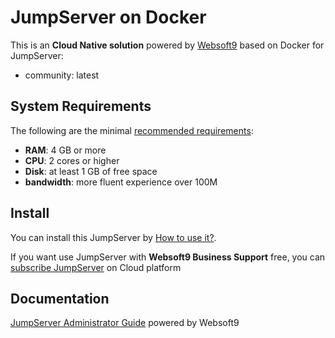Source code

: # JumpServer on Docker  

This is an **Cloud Native solution** powered by [Websoft9](https://www.websoft9.com) based on Docker for JumpServer:

 - community:  latest


## System Requirements

The following are the minimal [recommended requirements](https://github.com/jumpserver/installer):

* **RAM**: 4 GB or more
* **CPU**: 2 cores or higher
* **Disk**: at least 1 GB of free space
* **bandwidth**: more fluent experience over 100M  

## Install

You can install this JumpServer by [How to use it?](https://github.com/Websoft9/docker-library#how-to-use-it).   

If you want use JumpServer with **Websoft9 Business Support** free, you can [subscribe JumpServer](https://www.websoft9.com/apps) on Cloud platform

## Documentation

[JumpServer Administrator Guide](https://support.websoft9.com/docs/jumpserver) powered by Websoft9
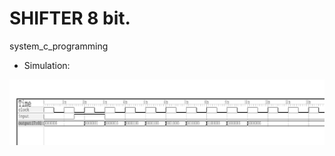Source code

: # SHIFTER 8 bit.
system_c_programming


* Simulation:

![img](https://github.com/NikosMouzakitis/system_c_programming/blob/main/shift8_test/shifter8_bit.png)



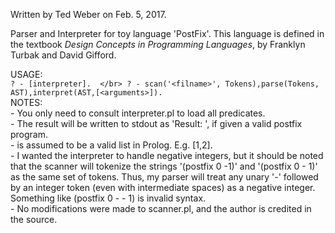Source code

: Written by Ted Weber on Feb. 5, 2017.

Parser and Interpreter for toy language 'PostFix'. This language is defined in the textbook _Design Concepts in Programming Languages_, by Franklyn Turbak and David Gifford.  

USAGE:  
`
? - [interpreter].  </br>
? - scan('<filname>', Tokens),parse(Tokens, AST),interpret(AST,[<arguments>]). 
` 
</br>
NOTES:  </br>
	- You only need to consult interpreter.pl to load all predicates.  
	- The result will be written to stdout as 'Result: <your result>', if given a valid postfix program.  
    - <arguments> is assumed to be a valid list in Prolog. E.g. [1,2].  
	- I wanted the interpreter to handle negative integers, but it should be
      noted that the scanner will tokenize the strings '(postfix 0 -1)' and
      '(postfix 0 - 1)' as the same set of tokens. Thus, my parser will treat any unary '-' followed by an integer token (even with intermediate spaces) as a negative integer. Something like (postfix 0 - - 1) is invalid syntax.  
    - No modifications were made to scanner.pl, and the author is credited in the source.  
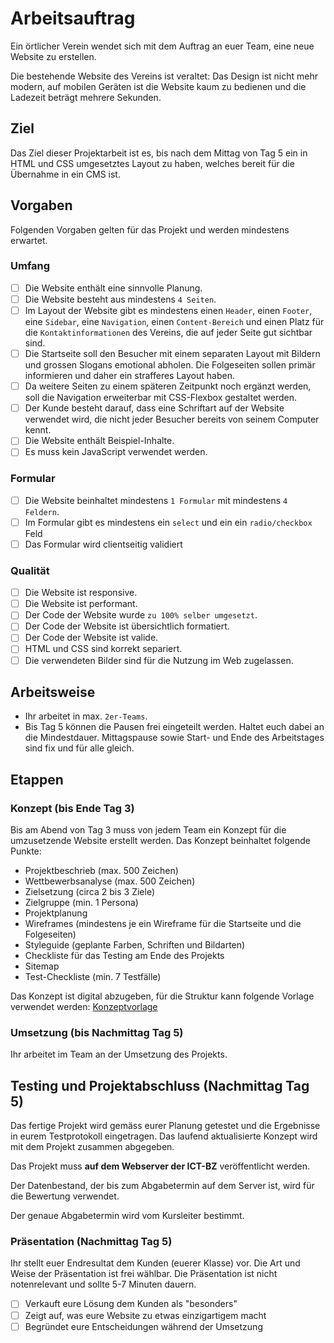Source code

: # Arbeitsauftrag

Ein örtlicher Verein wendet sich mit dem Auftrag an euer Team, eine neue Website zu erstellen.

Die bestehende Website des Vereins ist veraltet: Das Design ist nicht mehr modern, auf mobilen Geräten ist die Website kaum zu bedienen und die Ladezeit beträgt mehrere Sekunden.

## Ziel

Das Ziel dieser Projektarbeit ist es, bis nach dem Mittag von Tag 5 ein in HTML und CSS umgesetztes Layout zu haben, welches bereit für die Übernahme in ein CMS ist.

## Vorgaben

Folgenden Vorgaben gelten für das Projekt und werden mindestens erwartet.

### Umfang

* [ ] Die Website enthält eine sinnvolle Planung.
* [ ] Die Website besteht aus mindestens `4 Seiten`.
* [ ] Im Layout der Website gibt es mindestens einen `Header`, einen `Footer`, eine `Sidebar`, eine `Navigation`, einen `Content-Bereich` und einen Platz für die `Kontaktinformationen` des Vereins, die auf jeder Seite gut sichtbar sind.
* [ ] Die Startseite soll den Besucher mit einem separaten Layout mit Bildern und grossen Slogans emotional abholen. Die Folgeseiten sollen primär informieren und daher ein strafferes Layout haben.
* [ ] Da weitere Seiten zu einem späteren Zeitpunkt noch ergänzt werden, soll die Navigation erweiterbar mit 
CSS-Flexbox gestaltet werden.
* [ ] Der Kunde besteht darauf, dass eine Schriftart auf der Website verwendet wird, die nicht jeder Besucher bereits von seinem Computer kennt.
* [ ] Die Website enthält Beispiel-Inhalte.
* [ ] Es muss kein JavaScript verwendet werden.

### Formular

* [ ] Die Website beinhaltet mindestens `1 Formular` mit mindestens `4 Feldern`.
* [ ] Im Formular gibt es mindestens ein `select` und ein ein `radio/checkbox` Feld
* [ ] Das Formular wird clientseitig validiert

### Qualität 

* [ ] Die Website ist responsive.
* [ ] Die Website ist performant.
* [ ] Der Code der Website wurde `zu 100% selber umgesetzt`.
* [ ] Der Code der Website ist übersichtlich formatiert.
* [ ] Der Code der Website ist valide.
* [ ] HTML und CSS sind korrekt separiert.
* [ ] Die verwendeten Bilder sind für die Nutzung im Web zugelassen.

## Arbeitsweise

* Ihr arbeitet in max. `2er-Teams`.
* Bis Tag 5 können die Pausen frei eingeteilt werden. Haltet euch dabei an die Mindestdauer. Mittagspause sowie Start- und Ende des Arbeitstages sind fix und für alle gleich.

## Etappen

### Konzept (bis Ende Tag 3)

Bis am Abend von Tag 3 muss von jedem Team ein Konzept für die umzusetzende Website erstellt werden. Das Konzept beinhaltet folgende Punkte:

* Projektbeschrieb (max. 500 Zeichen)
* Wettbewerbsanalyse (max. 500 Zeichen)
* Zielsetzung (circa 2 bis 3 Ziele)
* Zielgruppe (min. 1 Persona)
* Projektplanung
* Wireframes (mindestens je ein Wireframe für die Startseite und die Folgeseiten)
* Styleguide (geplante Farben, Schriften und Bildarten)
* Checkliste für das Testing am Ende des Projekts
* Sitemap
* Test-Checkliste (min. 7 Testfälle)

Das Konzept ist digital abzugeben, für die Struktur kann folgende Vorlage verwendet werden: [Konzeptvorlage](src/Projektarbeit_M101_Konzept_VORLAGE.docx)

### Umsetzung (bis Nachmittag Tag 5)

Ihr arbeitet im Team an der Umsetzung des Projekts.

## Testing und Projektabschluss (Nachmittag Tag 5)

Das fertige Projekt wird gemäss eurer Planung getestet und die Ergebnisse in eurem Testprotokoll eingetragen. Das 
laufend aktualisierte Konzept wird mit dem Projekt zusammen abgegeben.

Das Projekt muss **auf dem Webserver der ICT-BZ** veröffentlicht werden.

Der Datenbestand, der bis zum Abgabetermin auf dem Server ist, wird für die Bewertung verwendet.

Der genaue Abgabetermin wird vom Kursleiter bestimmt.

### Präsentation (Nachmittag Tag 5)

Ihr stellt euer Endresultat dem Kunden (euerer Klasse) vor. Die Art und Weise der Präsentation ist frei wählbar. Die Präsentation ist nicht notenrelevant und sollte 5-7 Minuten dauern.

* [ ] Verkauft eure Lösung dem Kunden als "besonders"
* [ ] Zeigt auf, was eure Website zu etwas einzigartigem macht
* [ ] Begründet eure Entscheidungen während der Umsetzung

Exercise goal ::
Your answer should reproduce every line of the data verbatim and include no images.

Answer space ::
Source code

: # JumpServer on Docker  

This is an **Cloud Native solution** powered by [Websoft9](https://www.websoft9.com) based on Docker for JumpServer:

 - community:  latest


## System Requirements

The following are the minimal [recommended requirements](https://github.com/jumpserver/installer):

* **RAM**: 4 GB or more
* **CPU**: 2 cores or higher
* **Disk**: at least 1 GB of free space
* **bandwidth**: more fluent experience over 100M  

## Install

You can install this JumpServer by [How to use it?](https://github.com/Websoft9/docker-library#how-to-use-it).   

If you want use JumpServer with **Websoft9 Business Support** free, you can [subscribe JumpServer](https://www.websoft9.com/apps) on Cloud platform

## Documentation

[JumpServer Administrator Guide](https://support.websoft9.com/docs/jumpserver) powered by Websoft9
Source code

: # SHIFTER 8 bit.
system_c_programming


* Simulation:

![img](https://github.com/NikosMouzakitis/system_c_programming/blob/main/shift8_test/shifter8_bit.png)



Source code

: Written by Ted Weber on Feb. 5, 2017.

Parser and Interpreter for toy language 'PostFix'. This language is defined in the textbook _Design Concepts in Programming Languages_, by Franklyn Turbak and David Gifford.  

USAGE:  
`
? - [interpreter].  </br>
? - scan('<filname>', Tokens),parse(Tokens, AST),interpret(AST,[<arguments>]). 
` 
</br>
NOTES:  </br>
	- You only need to consult interpreter.pl to load all predicates.  
	- The result will be written to stdout as 'Result: <your result>', if given a valid postfix program.  
    - <arguments> is assumed to be a valid list in Prolog. E.g. [1,2].  
	- I wanted the interpreter to handle negative integers, but it should be
      noted that the scanner will tokenize the strings '(postfix 0 -1)' and
      '(postfix 0 - 1)' as the same set of tokens. Thus, my parser will treat any unary '-' followed by an integer token (even with intermediate spaces) as a negative integer. Something like (postfix 0 - - 1) is invalid syntax.  
    - No modifications were made to scanner.pl, and the author is credited in the source.  
Source code

: # Arbeitsauftrag

Ein örtlicher Verein wendet sich mit dem Auftrag an euer Team, eine neue Website zu erstellen.

Die bestehende Website des Vereins ist veraltet: Das Design ist nicht mehr modern, auf mobilen Geräten ist die Website kaum zu bedienen und die Ladezeit beträgt mehrere Sekunden.

## Ziel

Das Ziel dieser Projektarbeit ist es, bis nach dem Mittag von Tag 5 ein in HTML und CSS umgesetztes Layout zu haben, welches bereit für die Übernahme in ein CMS ist.

## Vorgaben

Folgenden Vorgaben gelten für das Projekt und werden mindestens erwartet.

### Umfang

* [ ] Die Website enthält eine sinnvolle Planung.
* [ ] Die Website besteht aus mindestens `4 Seiten`.
* [ ] Im Layout der Website gibt es mindestens einen `Header`, einen `Footer`, eine `Sidebar`, eine `Navigation`, einen `Content-Bereich` und einen Platz für die `Kontaktinformationen` des Vereins, die auf jeder Seite gut sichtbar sind.
* [ ] Die Startseite soll den Besucher mit einem separaten Layout mit Bildern und grossen Slogans emotional abholen. Die Folgeseiten sollen primär informieren und daher ein strafferes Layout haben.
* [ ] Da weitere Seiten zu einem späteren Zeitpunkt noch ergänzt werden, soll die Navigation erweiterbar mit 
CSS-Flexbox gestaltet werden.
* [ ] Der Kunde besteht darauf, dass eine Schriftart auf der Website verwendet wird, die nicht jeder Besucher bereits von seinem Computer kennt.
* [ ] Die Website enthält Beispiel-Inhalte.
* [ ] Es muss kein JavaScript verwendet werden.

### Formular

* [ ] Die Website beinhaltet mindestens `1 Formular` mit mindestens `4 Feldern`.
* [ ] Im Formular gibt es mindestens ein `select` und ein ein `radio/checkbox` Feld
* [ ] Das Formular wird clientseitig validiert

### Qualität 

* [ ] Die Website ist responsive.
* [ ] Die Website ist performant.
* [ ] Der Code der Website wurde `zu 100% selber umgesetzt`.
* [ ] Der Code der Website ist übersichtlich formatiert.
* [ ] Der Code der Website ist valide.
* [ ] HTML und CSS sind korrekt separiert.
* [ ] Die verwendeten Bilder sind für die Nutzung im Web zugelassen.

## Arbeitsweise

* Ihr arbeitet in max. `2er-Teams`.
* Bis Tag 5 können die Pausen frei eingeteilt werden. Haltet euch dabei an die Mindestdauer. Mittagspause sowie Start- und Ende des Arbeitstages sind fix und für alle gleich.

## Etappen

### Konzept (bis Ende Tag 3)

Bis am Abend von Tag 3 muss von jedem Team ein Konzept für die umzusetzende Website erstellt werden. Das Konzept beinhaltet folgende Punkte:

* Projektbeschrieb (max. 500 Zeichen)
* Wettbewerbsanalyse (max. 500 Zeichen)
* Zielsetzung (circa 2 bis 3 Ziele)
* Zielgruppe (min. 1 Persona)
* Projektplanung
* Wireframes (mindestens je ein Wireframe für die Startseite und die Folgeseiten)
* Styleguide (geplante Farben, Schriften und Bildarten)
* Checkliste für das Testing am Ende des Projekts
* Sitemap
* Test-Checkliste (min. 7 Testfälle)

Das Konzept ist digital abzugeben, für die Struktur kann folgende Vorlage verwendet werden: [Konzeptvorlage](src/Projektarbeit_M101_Konzept_VORLAGE.docx)

### Umsetzung (bis Nachmittag Tag 5)

Ihr arbeitet im Team an der Umsetzung des Projekts.

## Testing und Projektabschluss (Nachmittag Tag 5)

Das fertige Projekt wird gemäss eurer Planung getestet und die Ergebnisse in eurem Testprotokoll eingetragen. Das 
laufend aktualisierte Konzept wird mit dem Projekt zusammen abgegeben.

Das Projekt muss **auf dem Webserver der ICT-BZ** veröffentlicht werden.

Der Datenbestand, der bis zum Abgabetermin auf dem Server ist, wird für die Bewertung verwendet.

Der genaue Abgabetermin wird vom Kursleiter bestimmt.

### Präsentation (Nachmittag Tag 5)

Ihr stellt euer Endresultat dem Kunden (euerer Klasse) vor. Die Art und Weise der Präsentation ist frei wählbar. Die Präsentation ist nicht notenrelevant und sollte 5-7 Minuten dauern.

* [ ] Verkauft eure Lösung dem Kunden als "besonders"
* [ ] Zeigt auf, was eure Website zu etwas einzigartigem macht
* [ ] Begründet eure Entscheidungen während der Umsetzung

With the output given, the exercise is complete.